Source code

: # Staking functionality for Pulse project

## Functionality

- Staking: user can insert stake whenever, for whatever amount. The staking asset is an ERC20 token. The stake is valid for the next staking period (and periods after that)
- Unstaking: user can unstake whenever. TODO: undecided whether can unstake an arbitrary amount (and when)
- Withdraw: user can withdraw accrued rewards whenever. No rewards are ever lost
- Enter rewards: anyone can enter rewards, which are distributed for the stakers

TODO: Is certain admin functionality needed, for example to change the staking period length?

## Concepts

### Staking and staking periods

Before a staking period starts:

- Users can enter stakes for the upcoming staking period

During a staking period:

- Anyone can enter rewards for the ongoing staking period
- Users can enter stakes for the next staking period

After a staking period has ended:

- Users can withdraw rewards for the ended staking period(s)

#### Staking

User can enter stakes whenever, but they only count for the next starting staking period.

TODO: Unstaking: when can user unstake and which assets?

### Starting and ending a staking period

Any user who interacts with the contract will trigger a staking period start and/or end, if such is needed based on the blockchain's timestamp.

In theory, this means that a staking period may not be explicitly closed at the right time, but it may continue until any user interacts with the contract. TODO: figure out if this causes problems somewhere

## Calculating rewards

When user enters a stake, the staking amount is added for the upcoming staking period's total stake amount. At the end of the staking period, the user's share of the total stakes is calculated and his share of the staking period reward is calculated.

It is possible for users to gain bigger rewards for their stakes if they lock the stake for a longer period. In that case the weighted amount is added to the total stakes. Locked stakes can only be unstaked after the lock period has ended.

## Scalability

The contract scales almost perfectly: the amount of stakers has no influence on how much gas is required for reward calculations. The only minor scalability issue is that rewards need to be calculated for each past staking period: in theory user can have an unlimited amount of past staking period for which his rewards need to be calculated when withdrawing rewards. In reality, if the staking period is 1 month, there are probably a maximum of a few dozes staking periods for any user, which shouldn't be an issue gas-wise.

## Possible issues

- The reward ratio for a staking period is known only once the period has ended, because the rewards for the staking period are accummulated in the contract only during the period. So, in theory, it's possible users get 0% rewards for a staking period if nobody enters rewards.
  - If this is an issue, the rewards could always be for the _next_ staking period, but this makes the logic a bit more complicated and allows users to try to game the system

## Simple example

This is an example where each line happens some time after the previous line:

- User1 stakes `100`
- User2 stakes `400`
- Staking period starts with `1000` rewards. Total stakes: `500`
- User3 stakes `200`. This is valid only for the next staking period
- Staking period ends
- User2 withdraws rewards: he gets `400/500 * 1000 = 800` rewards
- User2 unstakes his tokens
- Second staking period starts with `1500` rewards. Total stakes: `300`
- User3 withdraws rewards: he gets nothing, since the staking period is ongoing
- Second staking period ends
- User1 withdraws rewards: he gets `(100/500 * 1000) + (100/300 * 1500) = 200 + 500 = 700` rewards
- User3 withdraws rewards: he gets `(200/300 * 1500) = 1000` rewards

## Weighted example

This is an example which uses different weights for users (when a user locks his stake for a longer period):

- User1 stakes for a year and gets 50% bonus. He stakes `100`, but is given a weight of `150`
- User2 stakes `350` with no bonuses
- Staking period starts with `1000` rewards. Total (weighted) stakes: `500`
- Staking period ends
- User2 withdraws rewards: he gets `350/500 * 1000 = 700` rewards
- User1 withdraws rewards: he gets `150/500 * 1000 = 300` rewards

> EXERCISE DESCRIPTION:
Find the line with "This is an example where" in the listing. Reproduce it and all the lines after it, exactly, through the last line.

> COMPLETED EXERCISE:
This is an example where each line happens some time after the previous line:

- User1 stakes `100`
- User2 stakes `400`
- Staking period starts with `1000` rewards. Total stakes: `500`
- User3 stakes `200`. This is valid only for the next staking period
- Staking period ends
- User2 withdraws rewards: he gets `400/500 * 1000 = 800` rewards
- User2 unstakes his tokens
- Second staking period starts with `1500` rewards. Total stakes: `300`
- User3 withdraws rewards: he gets nothing, since the staking period is ongoing
- Second staking period ends
- User1 withdraws rewards: he gets `(100/500 * 1000) + (100/300 * 1500) = 200 + 500 = 700` rewards
- User3 withdraws rewards: he gets `(200/300 * 1500) = 1000` rewards

## Weighted example

This is an example which uses different weights for users (when a user locks his stake for a longer period):

- User1 stakes for a year and gets 50% bonus. He stakes `100`, but is given a weight of `150`
- User2 stakes `350` with no bonuses
- Staking period starts with `1000` rewards. Total (weighted) stakes: `500`
- Staking period ends
- User2 withdraws rewards: he gets `350/500 * 1000 = 700` rewards
- User1 withdraws rewards: he gets `150/500 * 1000 = 300` rewards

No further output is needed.